Personally I think once the Rabbinical Council of America has collected their $100 fee for a particular convert once, the Council itself ought to be the guarantor of the appropriateness of the person's new status. If there is any question of a conversion under their auspices being 'real', what are they being paid for?
07:11 AM on 05/12/2012
As the Coordinator of the Half-Jewish Network, a large organization of half-Jewish people, I am concerned to see the misconceptions that appear in many of the comments in this discussion.

1. It is not useful to tell Ms. Cohen that conversion will solve her problems. It won't. Some of us have undergone up to three conversions -- Reform, Conservative and Orthodox -- and still aren't accepted in various Jewish communities.

2. It is unhelpful to tell Ms. Cohen that she should just participate in the Jewish community and not mention her interfaith parentage. Advising people to engage in deception about their backgrounds is not healthy for them.

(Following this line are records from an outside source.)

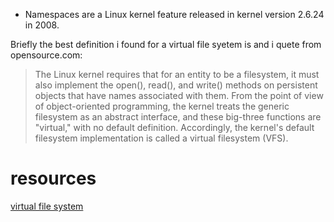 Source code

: 



- Namespaces are a Linux kernel feature released in kernel version 2.6.24 in 2008.


Briefly the best definition i found for a virtual file syetem is and i quete from opensource.com:

> The Linux kernel requires that for an entity to be a filesystem, it must also implement the open(), read(), and write() methods on persistent objects that have names associated with them. From the point of view of object-oriented programming, the kernel treats the generic filesystem as an abstract interface, and these big-three functions are "virtual," with no default definition. Accordingly, the kernel's default filesystem implementation is called a virtual filesystem (VFS).




# resources
[virtual file system](https://opensource.com/article/19/3/virtual-filesystems-linux)

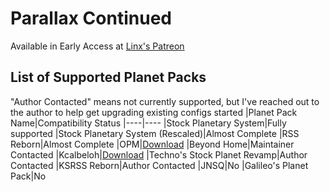 # Parallax Continued
Available in Early Access at [Linx's Patreon](https://www.patreon.com/linx_)

## List of Supported Planet Packs
"Author Contacted" means not currently supported, but I've reached out to the author to help get upgrading existing configs started
|Planet Pack Name|Compatibility Status
|----|----
|Stock Planetary System|Fully supported
|Stock Planetary System (Rescaled)|Almost Complete
|RSS Reborn|Almost Complete
|OPM|[Download](https://drive.google.com/file/d/1X9nvz8yWvSaV5RFyLSRP-Jy3EdwAt6PG/view?usp=drive_link)
|Beyond Home|Maintainer Contacted
|Kcalbeloh|[Download](https://drive.google.com/file/d/1Ro2ISf7bjELoKu6axteYUYqEz627aggO/view?usp=sharing)
|Techno's Stock Planet Revamp|Author Contacted
|KSRSS Reborn|Author Contacted
|JNSQ|No
|Galileo's Planet Pack|No
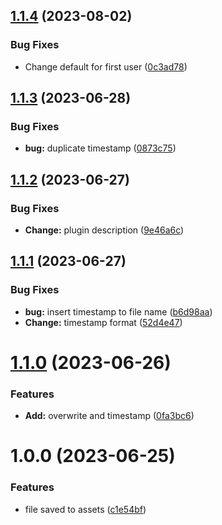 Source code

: ## [1.1.4](https://github.com/YU000jp/logseq-plugin-multiple-assets/compare/v1.1.3...v1.1.4) (2023-08-02)


### Bug Fixes

* Change default for first user ([0c3ad78](https://github.com/YU000jp/logseq-plugin-multiple-assets/commit/0c3ad78cd84ec2b578b3642fd79d4b608ae11373))

## [1.1.3](https://github.com/YU000jp/logseq-plugin-multiple-assets/compare/v1.1.2...v1.1.3) (2023-06-28)


### Bug Fixes

* **bug:** duplicate timestamp ([0873c75](https://github.com/YU000jp/logseq-plugin-multiple-assets/commit/0873c7502a78a1062c27f2de5f42a633f980b9d7))

## [1.1.2](https://github.com/YU000jp/logseq-plugin-multiple-assets/compare/v1.1.1...v1.1.2) (2023-06-27)


### Bug Fixes

* **Change:** plugin description ([9e46a6c](https://github.com/YU000jp/logseq-plugin-multiple-assets/commit/9e46a6ced3cc11a41b2decce9603d9f8ba4ca33d))

## [1.1.1](https://github.com/YU000jp/logseq-plugin-multiple-assets/compare/v1.1.0...v1.1.1) (2023-06-27)


### Bug Fixes

* **bug:** insert timestamp to file name ([b6d98aa](https://github.com/YU000jp/logseq-plugin-multiple-assets/commit/b6d98aabced8d5f17a4cb5cec57fb23388eb5bf3))
* **Change:** timestamp format ([52d4e47](https://github.com/YU000jp/logseq-plugin-multiple-assets/commit/52d4e475200d94d452a1b63b553d9179fcd979b2))

# [1.1.0](https://github.com/YU000jp/logseq-plugin-multiple-assets/compare/v1.0.0...v1.1.0) (2023-06-26)


### Features

* **Add:** overwrite and timestamp ([0fa3bc6](https://github.com/YU000jp/logseq-plugin-multiple-assets/commit/0fa3bc69276cc8eda251c07743f7b55c87857f98))

# 1.0.0 (2023-06-25)


### Features

* file saved to assets ([c1e54bf](https://github.com/YU000jp/logseq-plugin-multiple-assets/commit/c1e54bf4373d1ae60e7b1e34aeda790aa36fbb37))
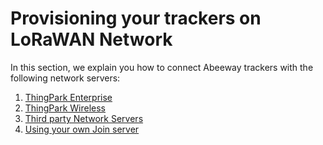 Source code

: # Provisioning your trackers on LoRaWAN Network
In this section, we explain you how to connect Abeeway trackers with the following network servers:
1. [ThingPark Enterprise](/C-Procedure-Topics/ProvisionTrackerTPE_T/)
2. [ThingPark Wireless](/C-Procedure-Topics/ProvisionTrackerTPW_T/)
3. [Third party Network Servers](/B-Feature-Topics/Integrate3PNS_0_C/)
4. [Using your own Join server](/D-Reference/UseCaseCustomizeJoinEUI/)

3. Suggesting Ms. Cohen abandon religion is also unhelpful. There are many half-Jewish atheists and agnostics who are treated in a discriminatory manner by other Jews.

4.Stating that you personally consider Ms. Cohen to be a Jew if she wishes to live as one is a good first step. I would suggest that you start pushing your personal Jewish community to take action on the discrimination against half-Jewish people.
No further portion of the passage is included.